Reading Comprehension

After evidence was obtained in the 1920s that
the universe is expanding, it became reasonable
to ask: Will the universe continue to expand
indefinitely, or is there enough mass in it for the
mutual attraction of its constituents to bring this
expansion to a halt? It can be calculated that
the critical density of matter needed to brake the
expansion and "close" the universe is equivalent
to three hydrogen atoms per cubic meter. But the
density of the observable universe-luminous matter
in the form of galaxies-comes to only a fraction
of this. If the expansion of the universe is to stop,
there must be enough invisible matter in the
universe to exceed the luminous matter in density
by a factor of roughly 70.

Our contribution to the search for this "missing
matter" has been to study the rotational velocity
of galaxies at various distances from their center
of rotation. It has been known for some time that
outside the bright nucleus of a typical spiral galaxy
luminosity falls off rapidly with distance from the
center. If luminosity were a true indicator of mass,
most of the mass would be concentrated toward
the center.

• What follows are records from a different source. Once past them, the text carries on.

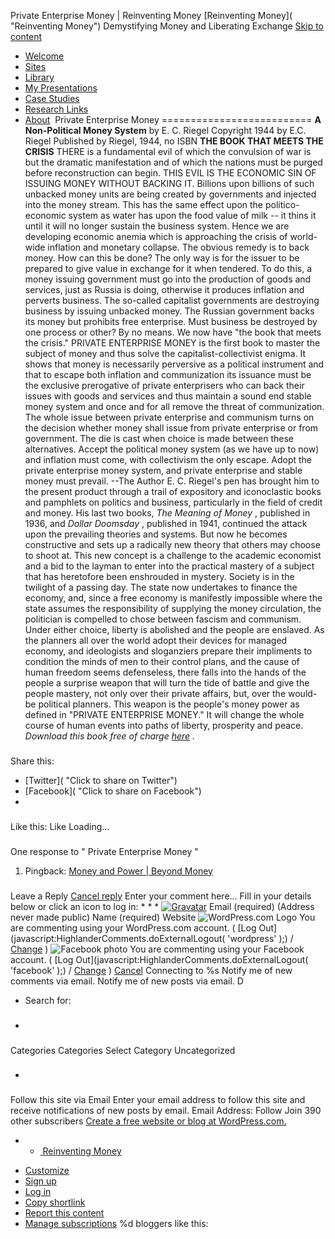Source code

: Private Enterprise Money | Reinventing Money
[Reinventing Money]( "Reinventing Money")
Demystifying Money and Liberating Exchange
[Skip to content](#content "Skip to content")
* [Welcome]()
* [Sites]()
* [Library]()
* [My Presentations]()
* [Case Studies]()
* [Research Links]()
* [About]()
[![]()]()
Private Enterprise Money
==========================
**A Non-Political Money System**
by E. C. Riegel
Copyright 1944 by E.C. Riegel
Published by Riegel, 1944, no ISBN
**THE BOOK THAT MEETS THE CRISIS**
THERE is a fundamental evil of which the convulsion of war is but the dramatic manifestation and of which the nations must be purged before reconstruction can begin.
THIS EVIL IS THE ECONOMIC SIN OF ISSUING MONEY WITHOUT BACKING IT.
Billions upon billions of such unbacked money units are being created by governments and injected into the money stream. This has the same effect upon the politico-economic system as water has upon the food value of milk -- it thins it until it will no longer sustain the business system. Hence we are developing economic anemia which is approaching the crisis of world-wide inflation and monetary collapse.
The obvious remedy is to back money. How can this be done? The only way is for the issuer to be prepared to give value in exchange for it when tendered. To do this, a money issuing government must go into the production of goods and services, just as Russia is doing, otherwise it produces inflation and perverts business.
The so-called capitalist governments are destroying business by issuing unbacked money. The Russian government backs its money but prohibits free enterprise. Must business be destroyed by one process or other? By no means. We now have "the book that meets the crisis."
PRIVATE ENTERPRISE MONEY is the first book to master the subject of money and thus solve the capitalist-collectivist enigma. It shows that money is necessarily perversive as a political instrument and that to escape both inflation and communization its issuance must be the exclusive prerogative of private enterprisers who can back their issues with goods and services and thus maintain a sound end stable money system and once and for all remove the threat of communization.
The whole issue between private enterprise and communism turns on the decision whether money shall issue from private enterprise or from government. The die is cast when choice is made between these alternatives. Accept the political money system (as we have up to now) and inflation must come, with collectivism the only escape. Adopt the private enterprise money system, and private enterprise and stable money must prevail.
--The Author
E. C. Riegel's pen has brought him to the present product through a trail of expository and iconoclastic books and pamphlets on politics and business, particularly in the field of credit and money.
His last two books,
*The Meaning of Money*
, published in 1936, and
*Dollar Doomsday*
, published in 1941, continued the attack upon the prevailing theories and systems. But now he becomes constructive and sets up a radically new theory that others may choose to shoot at.
This new concept is a challenge to the academic economist and a bid to the layman to enter into the practical mastery of a subject that has heretofore been enshrouded in mystery.
Society is in the twilight of a passing day. The state now undertakes to finance the economy, and, since a free economy is manifestly impossible where the state assumes the responsibility of supplying the money circulation, the politician is compelled to chose between fascism and communism. Under either choice, liberty is abolished and the people are enslaved. As the planners all over the world adopt their devices for managed economy, and ideologists and sloganziers prepare their impliments to condition the minds of men to their control plans, and the cause of human freedom seems defenseless, there falls into the hands of the people a surprise weapon that will turn the tide of battle and give the people mastery, not only over their private affairs, but, over the would-be political planners. This weapon is the people's money power as defined in "PRIVATE ENTERPRISE MONEY."
It will change the whole course of human events into paths of liberty, prosperity and peace.
*Download this book free of charge
[here]()
.*
###
Share this:
* [Twitter]( "Click to share on Twitter")
* [Facebook]( "Click to share on Facebook")
*
###
Like this:
Like
Loading...
###
One response to "
Private Enterprise Money
"
1. Pingback:
[Money and Power | Beyond Money]()
###
Leave a Reply
[Cancel reply](/private-enterprise-money/#respond)
Enter your comment here...
Fill in your details below or click an icon to log in:
*
*
*
[![Gravatar]()]()
Email
(required)
(Address never made public)
Name
(required)
Website
![WordPress.com Logo]()
You are commenting using your WordPress.com account.
(
[Log Out](javascript:HighlanderComments.doExternalLogout( 'wordpress' );)
/
[Change](#)
)
![Facebook photo]()
You are commenting using your Facebook account.
(
[Log Out](javascript:HighlanderComments.doExternalLogout( 'facebook' );)
/
[Change](#)
)
[Cancel](javascript:HighlanderComments.cancelExternalWindow();)
Connecting to %s
Notify me of new comments via email.
Notify me of new posts via email.
D
* Search for:
* ###
Categories
Categories
Select Category
Uncategorized
* ###
Follow this site via Email
Enter your email address to follow this site and receive notifications of new posts by email.
Email Address:
Follow
Join 390 other subscribers
[Create a free website or blog at WordPress.com.]()
* + [![]()
Reinventing Money]()
+ [Customize]()
+ [Sign up]()
+ [Log in]()
+ [Copy shortlink]()
+ [Report this content]()
+ [Manage subscriptions]()
%d
bloggers like this:
![]()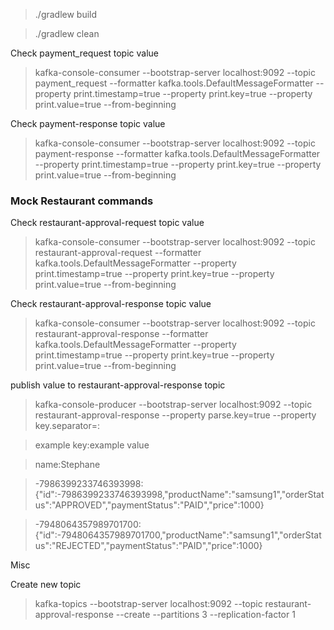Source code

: 
> ./gradlew build

> ./gradlew clean

Check payment_request topic value

> kafka-console-consumer --bootstrap-server localhost:9092 --topic payment_request --formatter kafka.tools.DefaultMessageFormatter --property print.timestamp=true --property print.key=true --property print.value=true --from-beginning

Check payment-response topic value

> kafka-console-consumer --bootstrap-server localhost:9092 --topic payment-response --formatter kafka.tools.DefaultMessageFormatter --property print.timestamp=true --property print.key=true --property print.value=true --from-beginning

### Mock Restaurant commands
Check restaurant-approval-request topic value

> kafka-console-consumer --bootstrap-server localhost:9092 --topic restaurant-approval-request --formatter kafka.tools.DefaultMessageFormatter --property print.timestamp=true --property print.key=true --property print.value=true --from-beginning

Check restaurant-approval-response topic value

> kafka-console-consumer --bootstrap-server localhost:9092 --topic restaurant-approval-response --formatter kafka.tools.DefaultMessageFormatter --property print.timestamp=true --property print.key=true --property print.value=true --from-beginning


publish value to restaurant-approval-response topic

> kafka-console-producer --bootstrap-server localhost:9092 --topic restaurant-approval-response --property parse.key=true --property key.separator=:

>example key:example value

>name:Stephane

> -7986399233746393998:{"id":-7986399233746393998,"productName":"samsung1","orderStatus":"APPROVED","paymentStatus":"PAID","price":1000}

> -7948064357989701700:{"id":-7948064357989701700,"productName":"samsung1","orderStatus":"REJECTED","paymentStatus":"PAID","price":1000}

Misc

Create new topic

> kafka-topics --bootstrap-server localhost:9092 --topic restaurant-approval-response --create --partitions 3 --replication-factor 1
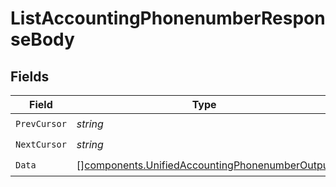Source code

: # ListAccountingPhonenumberResponseBody


## Fields

| Field                                                                                                            | Type                                                                                                             | Required                                                                                                         | Description                                                                                                      |
| ---------------------------------------------------------------------------------------------------------------- | ---------------------------------------------------------------------------------------------------------------- | ---------------------------------------------------------------------------------------------------------------- | ---------------------------------------------------------------------------------------------------------------- |
| `PrevCursor`                                                                                                     | *string*                                                                                                         | :heavy_check_mark:                                                                                               | N/A                                                                                                              |
| `NextCursor`                                                                                                     | *string*                                                                                                         | :heavy_check_mark:                                                                                               | N/A                                                                                                              |
| `Data`                                                                                                           | [][components.UnifiedAccountingPhonenumberOutput](../../models/components/unifiedaccountingphonenumberoutput.md) | :heavy_check_mark:                                                                                               | N/A                                                                                                              |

Outside the nucleus the rotational
velocity would decrease geometrically with distance
from the center, in conformity with Kepler's law.
Instead we have found that the rotational velocity
in spiral galaxies either remains constant with
increasing distance from the center or increases
slightly. This unexpected result indicates that the
falloff in luminous mass with distance from the
center is balanced by an increase in nonluminous
mass.

Our findings suggest that as much as 90
percent of the mass of the universe is not radiating
at any wavelength with enough intensity to be
detected on the Earth. Such dark matter could be
in the form of extremely dim stars of low mass,
of large planets like Jupiter, or of black holes,
either small or massive. While it has not yet been
determined whether this mass is sufficient to
close the universe, some physicists consider it
significant that estimates are converging on the
critical value.

Q1
The authors' suggestion that "as much as 90 percent of the mass of the universe is not radiating at any wavelength with enough intensity to be detected on the Earth" (lines 34-37) would be most weakened if which of the following were discovered to be true?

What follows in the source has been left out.